---------- Recorded information ----------

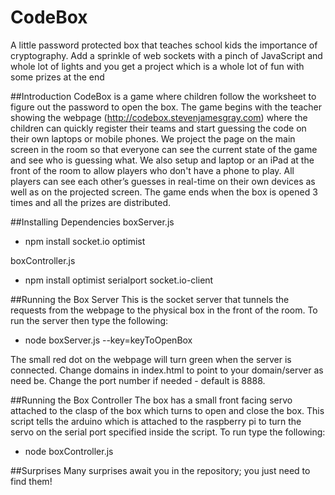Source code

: CodeBox
=======
A little password protected box that teaches school kids the importance of cryptography.  Add a sprinkle of web sockets with a pinch of JavaScript and whole lot of lights and you get a project which is a whole lot of fun with some prizes at the end

##Introduction
CodeBox is a game where children follow the worksheet to figure out the password to open the box.  The game begins with the teacher showing the webpage (<http://codebox.stevenjamesgray.com>) where the children can quickly register their teams and start guessing the code on their own laptops or mobile phones.  We project the page on the main screen in the room so that everyone can see the current state of the game and see who is guessing what. We also setup and laptop or an iPad at the front of the room to allow players who don't have a phone to play. All players can see each other’s guesses in real-time on their own devices as well as on the projected screen.  The game ends when the box is opened 3 times and all the prizes are distributed.

##Installing Dependencies 
boxServer.js
* npm install socket.io optimist

boxController.js
* npm install optimist serialport socket.io-client

##Running the Box Server
This is the socket server that tunnels the requests from the webpage to the physical box in the front of the room.  To run the server then type the following:

* node boxServer.js --key=keyToOpenBox

The small red dot on the webpage will turn green when the server is connected.  Change domains in index.html to point to your domain/server as need be.  Change the port number if needed - default is 8888.

##Running the Box Controller
The box has a small front facing servo attached to the clasp of the box which turns to open and close the box.  This script tells the arduino which is attached to the raspberry pi to turn the servo on the serial port specified inside the script.  To run type the following:

* node boxController.js

##Surprises
Many surprises await you in the repository; you just need to find them!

----------

What's needed here is an exact repeat of all the records above, pictures excluded.

Source code

: CodeBox
=======
A little password protected box that teaches school kids the importance of cryptography.  Add a sprinkle of web sockets with a pinch of JavaScript and whole lot of lights and you get a project which is a whole lot of fun with some prizes at the end

##Introduction
CodeBox is a game where children follow the worksheet to figure out the password to open the box.  The game begins with the teacher showing the webpage (<http://codebox.stevenjamesgray.com>) where the children can quickly register their teams and start guessing the code on their own laptops or mobile phones.  We project the page on the main screen in the room so that everyone can see the current state of the game and see who is guessing what. We also setup and laptop or an iPad at the front of the room to allow players who don't have a phone to play. All players can see each other’s guesses in real-time on their own devices as well as on the projected screen.  The game ends when the box is opened 3 times and all the prizes are distributed.

##Installing Dependencies 
boxServer.js
* npm install socket.io optimist

boxController.js
* npm install optimist serialport socket.io-client

##Running the Box Server
This is the socket server that tunnels the requests from the webpage to the physical box in the front of the room.  To run the server then type the following:

* node boxServer.js --key=keyToOpenBox

The small red dot on the webpage will turn green when the server is connected.  Change domains in index.html to point to your domain/server as need be.  Change the port number if needed - default is 8888.

##Running the Box Controller
The box has a small front facing servo attached to the clasp of the box which turns to open and close the box.  This script tells the arduino which is attached to the raspberry pi to turn the servo on the serial port specified inside the script.  To run type the following:

* node boxController.js

##Surprises
Many surprises await you in the repository; you just need to find them!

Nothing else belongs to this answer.